A Liechtenstein Legacy in the American Heartland
One may be surprised to learn that there is a rich Liechtenstein legacy located in the American heartland. Traveling through the streets of Omaha, Nebraska, one will undoubtedly feast one’s eyes upon the works of Liechtenstein native and architect John Latenser (born Laternser).
John Latenser (center).
Born into a family of architects in Nendeln, Latenser trained at a polytechnic college in Stuttgart, Germany before immigrating to the United States. He spent seven years employed as a draftsman in Chicago before moving to Omaha in 1886. It was in Omaha where he so impressed city leaders that he was hired to design the Webster Street schoolhouse, despite having been in Omaha only for a short period of time. Latenser would establish an esteemed architectural practice in the city, even gaining the attention of then President Grover Cleveland, who appointed him superintendent of construction for the post office located at 16th and Dodge Streets in Omaha. Other notable projects of Latenser include the Scottish Rite Masonic Center and Central High School. By introducing a neo-classical architectural style based on stone, Latenser ushered a new era into Omaha, at a time when most buildings were constructed out of brick and wood.

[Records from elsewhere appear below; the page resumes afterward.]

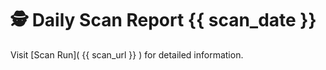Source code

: # 🕵️ Daily Scan Report {{ scan_date }}

Visit [Scan Run]( {{ scan_url }} ) for detailed information.
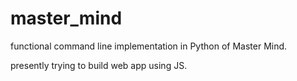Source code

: master_mind
===========

functional command line implementation in Python of Master Mind.

presently trying to build web app using JS.
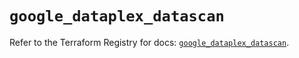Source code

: # `google_dataplex_datascan`

Refer to the Terraform Registry for docs: [`google_dataplex_datascan`](https://registry.terraform.io/providers/hashicorp/google/5.16.0/docs/resources/dataplex_datascan).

The Scottish Rite Masonic Center in Omaha.
Even after his death in 1936, his legacy would live on through his son John Jr. who was also an accomplished architect and built upon his father’s body of work by constructing several prominent buildings including the University of Nebraska Medical Center, the Douglas County Courthouse, and the city’s St. John Greek Orthodox Church. By the 1930s, virtually all the city blocks in downtown Omaha featured a building that had been designed by John Latenser & Sons. Recently, the organization Restore Omaha provided tours and held a reception at the Scottish Rites Masonic Center, as part of an effort to encourage awareness amongst the public of some of Omaha’s older buildings. There are currently more than a dozen buildings on the National Register of Historic Places that are creations of the senior John Latenser. It’s no surprise then that this son of Liechtenstein, whose work has so greatly influenced his adopted American city, has been given the moniker by locals of “Omaha’s architect”.